■ **What you are asked to do**
Copy every line of the data in which the word "FREE" occurs.

■ **Data under study**
###
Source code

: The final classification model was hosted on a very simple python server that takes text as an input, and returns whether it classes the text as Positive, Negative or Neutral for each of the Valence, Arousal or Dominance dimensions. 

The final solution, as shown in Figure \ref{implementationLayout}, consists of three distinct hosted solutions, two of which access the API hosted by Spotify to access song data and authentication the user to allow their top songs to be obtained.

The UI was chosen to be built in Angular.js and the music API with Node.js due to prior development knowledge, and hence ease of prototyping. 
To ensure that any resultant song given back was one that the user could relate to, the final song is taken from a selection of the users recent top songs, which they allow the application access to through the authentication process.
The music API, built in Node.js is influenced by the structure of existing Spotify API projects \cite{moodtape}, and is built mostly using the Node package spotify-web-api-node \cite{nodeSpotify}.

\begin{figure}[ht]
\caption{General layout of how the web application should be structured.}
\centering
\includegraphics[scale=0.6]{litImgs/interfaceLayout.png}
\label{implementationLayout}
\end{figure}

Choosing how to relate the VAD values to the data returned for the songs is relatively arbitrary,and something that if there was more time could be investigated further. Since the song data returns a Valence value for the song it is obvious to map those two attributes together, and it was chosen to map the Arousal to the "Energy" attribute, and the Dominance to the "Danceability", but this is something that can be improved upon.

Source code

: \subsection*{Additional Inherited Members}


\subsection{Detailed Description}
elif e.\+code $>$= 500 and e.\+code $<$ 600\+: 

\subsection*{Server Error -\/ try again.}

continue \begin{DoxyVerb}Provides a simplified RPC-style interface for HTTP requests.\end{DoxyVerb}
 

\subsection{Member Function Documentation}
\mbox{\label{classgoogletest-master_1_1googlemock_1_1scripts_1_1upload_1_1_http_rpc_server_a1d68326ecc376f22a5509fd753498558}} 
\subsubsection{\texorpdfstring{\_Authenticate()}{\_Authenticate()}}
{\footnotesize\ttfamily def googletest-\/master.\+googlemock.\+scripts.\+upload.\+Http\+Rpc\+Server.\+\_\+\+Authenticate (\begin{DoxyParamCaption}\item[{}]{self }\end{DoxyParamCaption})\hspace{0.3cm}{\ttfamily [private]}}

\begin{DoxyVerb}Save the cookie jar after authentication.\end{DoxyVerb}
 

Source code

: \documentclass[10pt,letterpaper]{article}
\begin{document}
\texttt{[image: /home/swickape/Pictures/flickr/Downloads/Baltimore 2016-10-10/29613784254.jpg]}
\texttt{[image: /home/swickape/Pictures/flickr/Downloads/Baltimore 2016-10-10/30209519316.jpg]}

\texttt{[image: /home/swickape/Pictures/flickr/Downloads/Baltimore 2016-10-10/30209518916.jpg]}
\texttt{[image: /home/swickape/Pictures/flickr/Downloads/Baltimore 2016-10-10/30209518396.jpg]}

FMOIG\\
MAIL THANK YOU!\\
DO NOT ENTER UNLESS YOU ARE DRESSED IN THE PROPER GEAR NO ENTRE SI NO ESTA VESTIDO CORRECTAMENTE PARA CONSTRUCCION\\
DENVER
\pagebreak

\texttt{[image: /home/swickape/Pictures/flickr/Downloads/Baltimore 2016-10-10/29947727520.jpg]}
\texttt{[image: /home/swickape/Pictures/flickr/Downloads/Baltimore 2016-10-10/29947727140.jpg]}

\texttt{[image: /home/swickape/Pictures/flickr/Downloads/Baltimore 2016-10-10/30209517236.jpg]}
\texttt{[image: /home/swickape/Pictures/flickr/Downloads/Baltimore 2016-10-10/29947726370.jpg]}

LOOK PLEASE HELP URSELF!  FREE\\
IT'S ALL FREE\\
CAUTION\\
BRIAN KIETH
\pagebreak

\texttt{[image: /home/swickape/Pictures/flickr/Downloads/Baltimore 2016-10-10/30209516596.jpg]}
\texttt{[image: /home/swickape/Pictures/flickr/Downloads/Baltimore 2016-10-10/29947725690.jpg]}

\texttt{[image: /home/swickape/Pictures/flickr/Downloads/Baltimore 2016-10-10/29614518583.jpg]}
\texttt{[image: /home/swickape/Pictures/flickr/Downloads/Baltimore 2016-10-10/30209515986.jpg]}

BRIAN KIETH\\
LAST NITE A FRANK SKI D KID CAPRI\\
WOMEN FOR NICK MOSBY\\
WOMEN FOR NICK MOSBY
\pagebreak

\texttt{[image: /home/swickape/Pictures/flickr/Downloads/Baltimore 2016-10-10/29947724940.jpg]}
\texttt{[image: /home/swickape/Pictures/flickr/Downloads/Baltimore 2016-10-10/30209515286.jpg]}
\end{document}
###
■ **Result**
LOOK PLEASE HELP URSELF!  FREE\\
IT'S ALL FREE\\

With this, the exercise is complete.